In 1867 the wall enclosing the library in the lady-chapel was removed, and three years later, with the consent of the Duke of Richmond, the floor was lowered to its original level and the chapel restored in memory of Bishop Gilbert. Soon afterwards the windows were provided with new stained glass.
During the last half of the nineteenth century several small portions of the building were repaired, restored, or rebuilt. The cloister was carefully restored by the late Mr. Gordon M. Hills. More recently the roof of the lady-chapel, the two eastern pinnacles of the choir as well as those two lower ones to the chapels of S.M. Magdalen, and S. Catherine, have been restored by his son Mr. Gordon P.G. Hills, A.R.I.B.A., with much care and consideration for the fabric of which he is the surveyor. The latest act affecting the history of the building has been the addition of a new north-western tower to take the place of the unsightly rents and wreckage that have disfigured and helped to destroy the structure at that part during the last two hundred years. It was designed by the late Mr. J.L. Pearson, R.A.

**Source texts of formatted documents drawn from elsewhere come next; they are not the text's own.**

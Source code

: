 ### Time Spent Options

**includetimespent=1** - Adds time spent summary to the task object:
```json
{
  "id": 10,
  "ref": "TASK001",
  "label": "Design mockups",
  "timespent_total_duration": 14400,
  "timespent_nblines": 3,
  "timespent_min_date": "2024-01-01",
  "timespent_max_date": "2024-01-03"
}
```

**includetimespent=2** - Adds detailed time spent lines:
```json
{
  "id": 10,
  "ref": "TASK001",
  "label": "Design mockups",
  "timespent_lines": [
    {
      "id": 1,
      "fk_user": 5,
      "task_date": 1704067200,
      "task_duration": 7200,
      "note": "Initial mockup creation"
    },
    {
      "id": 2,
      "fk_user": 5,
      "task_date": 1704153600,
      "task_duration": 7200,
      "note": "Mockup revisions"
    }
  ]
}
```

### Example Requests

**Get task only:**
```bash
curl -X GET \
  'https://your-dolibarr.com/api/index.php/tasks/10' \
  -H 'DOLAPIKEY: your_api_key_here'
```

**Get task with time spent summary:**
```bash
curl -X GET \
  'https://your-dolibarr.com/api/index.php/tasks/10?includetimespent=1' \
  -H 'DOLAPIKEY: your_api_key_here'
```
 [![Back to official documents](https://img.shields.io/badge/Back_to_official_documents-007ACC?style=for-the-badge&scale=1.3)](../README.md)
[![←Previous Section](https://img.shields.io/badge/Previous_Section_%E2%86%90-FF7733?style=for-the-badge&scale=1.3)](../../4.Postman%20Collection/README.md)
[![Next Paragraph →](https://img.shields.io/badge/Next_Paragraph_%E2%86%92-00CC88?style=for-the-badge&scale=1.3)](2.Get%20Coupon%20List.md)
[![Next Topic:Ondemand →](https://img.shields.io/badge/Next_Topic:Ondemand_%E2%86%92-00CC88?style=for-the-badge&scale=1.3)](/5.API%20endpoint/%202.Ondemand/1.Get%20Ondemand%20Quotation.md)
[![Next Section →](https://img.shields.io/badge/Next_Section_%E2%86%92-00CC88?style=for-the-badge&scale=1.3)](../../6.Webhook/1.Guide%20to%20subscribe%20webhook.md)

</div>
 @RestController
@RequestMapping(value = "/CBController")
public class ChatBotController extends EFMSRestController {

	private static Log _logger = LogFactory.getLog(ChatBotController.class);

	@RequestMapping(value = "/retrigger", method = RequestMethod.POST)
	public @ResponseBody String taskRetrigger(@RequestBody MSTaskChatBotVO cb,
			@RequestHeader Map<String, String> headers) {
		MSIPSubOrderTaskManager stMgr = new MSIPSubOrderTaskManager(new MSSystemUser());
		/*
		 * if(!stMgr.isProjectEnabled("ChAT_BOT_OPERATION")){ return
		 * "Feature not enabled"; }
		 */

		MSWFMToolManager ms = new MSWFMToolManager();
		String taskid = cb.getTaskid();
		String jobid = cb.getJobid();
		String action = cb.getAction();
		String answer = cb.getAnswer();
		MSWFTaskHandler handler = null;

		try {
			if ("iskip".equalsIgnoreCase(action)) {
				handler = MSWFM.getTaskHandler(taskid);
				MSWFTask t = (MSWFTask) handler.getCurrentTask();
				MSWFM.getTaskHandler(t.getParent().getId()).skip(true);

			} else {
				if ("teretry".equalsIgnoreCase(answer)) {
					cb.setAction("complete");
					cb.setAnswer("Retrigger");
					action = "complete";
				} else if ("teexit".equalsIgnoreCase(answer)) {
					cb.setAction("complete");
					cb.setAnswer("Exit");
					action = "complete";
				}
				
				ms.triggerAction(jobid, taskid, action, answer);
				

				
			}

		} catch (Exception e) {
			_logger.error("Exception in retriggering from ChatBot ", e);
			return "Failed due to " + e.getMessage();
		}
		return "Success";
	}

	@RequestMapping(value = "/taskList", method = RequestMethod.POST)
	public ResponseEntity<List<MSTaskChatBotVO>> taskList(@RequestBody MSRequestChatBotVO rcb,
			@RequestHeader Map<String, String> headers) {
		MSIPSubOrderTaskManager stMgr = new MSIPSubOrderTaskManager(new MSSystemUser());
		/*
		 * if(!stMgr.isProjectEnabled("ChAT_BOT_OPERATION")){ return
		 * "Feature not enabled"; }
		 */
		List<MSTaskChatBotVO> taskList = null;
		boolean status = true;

[Illustration: SOUTH WEST VIEW OF THE CATHEDRAL FROM THE GARDEN OF THE BISHOP’S PALACE. Photochrom Co., Ltd., Photo. ]
CHAPTER II.
THE EXTERIOR.
As a design, the west front offers four important parts for observation; these are the two towers, the west wall of the nave proper, with the gable and the windows which compose it, and then the porch.
The #Towers# are now similar. The upper stage of that on the north is an imitation, as far as possible, of the same section of the other tower which was built in the thirteenth century. In its third stage some differences are introduced. The masonry of the new work is executed so as to carry on the courses of the old stonework that attach it to the rest of the front. The new work has followed the custom of the older and better traditions of the stonemasons, in that it has been left strictly as it was finished by the tool upon the “banker.” The natural and simple texture imparted by the action of chiselling leaves a character upon the stonework similar to that of the earlier work.